Even with your “optimizations” this is still a brute-force space search. Yes, GPUs can do that. When I offer up such things people often frown at it. It’s usually better to try to use an analytic method, from a performance perspective. But if you are out of further “optimization” ideas, brute-force searching is certainly possible, and GPUs can often do it a lot quicker than CPUs. The brute-force search problem is generally naturally “embarassingly parallel” which makes it (usually) easy to write code for.

Here is an example. Your kernel code might be simpler than what is presented there. To employ your gmpy2.root() method, you would have to come up with an equivalent realization in some flavor of CUDA. That library/method will not be directly usable in CUDA device code, regardless of flavor, I don’t think.

That was a great response. If the method gmpy2.root() won’t be directly usable in device code, looks like it will slow me down, won’t it? Might as well do away with it and try to come up with another approach, am I right?

I think the effort you put into analytic solutions and/or “optimizations” is definitely the best approach. I don’t know exactly what gmpy2.root does, but if it is a significant optimization (and you had no other ideas) I would try to implement it in regular python or C code, so that I could create a kernel version of it.

I wouldn’t be quick to discard ideas/learning.

gmpy2.root() is pretty neat. This is what it does: Given an integer N, express it as A^b if possible. It is 100% accurate and works with surprisingly large integers as long as they don’t exceed approximately 1.7e308.

I guess it is evident that you want to search well beyond the 64-bit integer space. In that case you would probably want to locate a multi-precision library that is usable in GPU code.

Here is one possibility. That would be a possible useful library, but I’m not suggesting it has an implementation of gmpy.root() in it.

In common parlance, gmpy2.root (a, n) computes the n-th root of a. According to the documentation for the integer variant iroot, it returns a numerical result as well as an indication whether the result is exact. So if the c-th root of sum is c, and this result is exact, then cc = sum.

I am not aware of a CUDA-accelerated package that computes the n-th root for arbitrary precision integers, but I certainly do not claim encyclopedic knowledge of all CUDA-accelerated software.

I am surprised by the search loop. It seems to me the search region could be defined a lot tighter. Mathematically, c can be expressed using the Lambert W function as c = 2lambertW (log (sum)) / log (2). For example, for sum = 285311670611 this returns 11. I chose to calculate via base 2 here as that may make it easier to set up the end points of the search interval for arbitrary-precision binary integers; ordinarily one would go through base e, i.e, c = exp (lambertW (log (sum)).

For arbitrary-precision integers, log (sum) could be very roughly approximated via bitLength (sum) if need be, and the Boost library would be one place to find an implementation of the Lambert W function. For something more Pythonic, take a look at scipy.special.lambertw. This approach should drastically narrow down possible candidates for c, at which point there might not be enough parallelism left to provide meaningful acceleration via GPU computing.

Thank you for the link.

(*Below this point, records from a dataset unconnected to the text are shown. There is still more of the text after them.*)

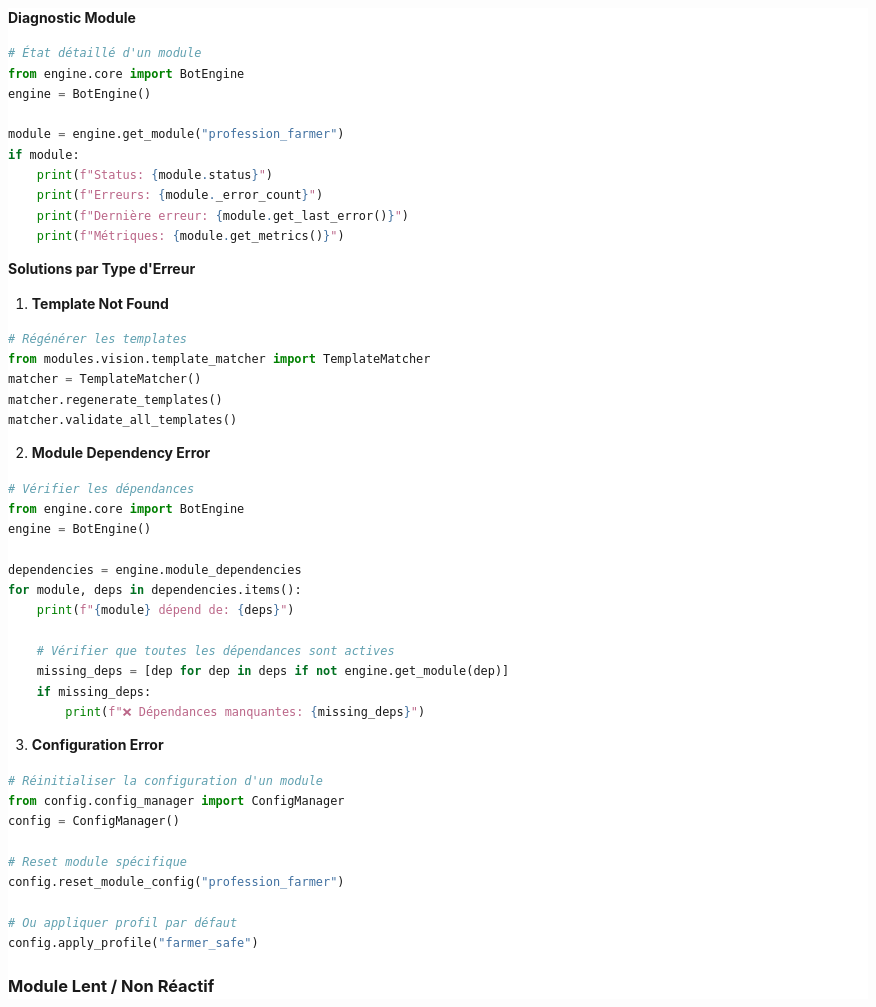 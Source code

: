 **Diagnostic Module**
```python
# État détaillé d'un module
from engine.core import BotEngine
engine = BotEngine()

module = engine.get_module("profession_farmer")
if module:
    print(f"Status: {module.status}")
    print(f"Erreurs: {module._error_count}")
    print(f"Dernière erreur: {module.get_last_error()}")
    print(f"Métriques: {module.get_metrics()}")
```

**Solutions par Type d'Erreur**

1. **Template Not Found**
```python
# Régénérer les templates
from modules.vision.template_matcher import TemplateMatcher
matcher = TemplateMatcher()
matcher.regenerate_templates()
matcher.validate_all_templates()
```

2. **Module Dependency Error**
```python
# Vérifier les dépendances
from engine.core import BotEngine
engine = BotEngine()

dependencies = engine.module_dependencies
for module, deps in dependencies.items():
    print(f"{module} dépend de: {deps}")
    
    # Vérifier que toutes les dépendances sont actives
    missing_deps = [dep for dep in deps if not engine.get_module(dep)]
    if missing_deps:
        print(f"❌ Dépendances manquantes: {missing_deps}")
```

3. **Configuration Error**
```python
# Réinitialiser la configuration d'un module
from config.config_manager import ConfigManager
config = ConfigManager()

# Reset module spécifique
config.reset_module_config("profession_farmer")

# Ou appliquer profil par défaut
config.apply_profile("farmer_safe")
```

### Module Lent / Non Réactif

I will be sure to check out the library and test its usefulness.

I have also never come across a CUDA-accelerated package that computes the n-th root for arbitrary precision integers, so you might just be right. I have never heard of the LambertW function. That calls for extensive reading. Thank you for your reply!

In the past two decades, people have found very many interesting uses for the Lambert W function, in addition to number-theoretic uses particularly also in the physical sciences.

The remarkable thing about this is that although the math behind it has been around for about 250 years, it was not recognized as an important function in its own right until the 1990s when it first appeared as a proper, named function in Maple. Since this happened after my university years, I did not come across this function until 2005 or so.

1 Like

I came across this function about 24 hours ago. Learning at the feet of the guru here.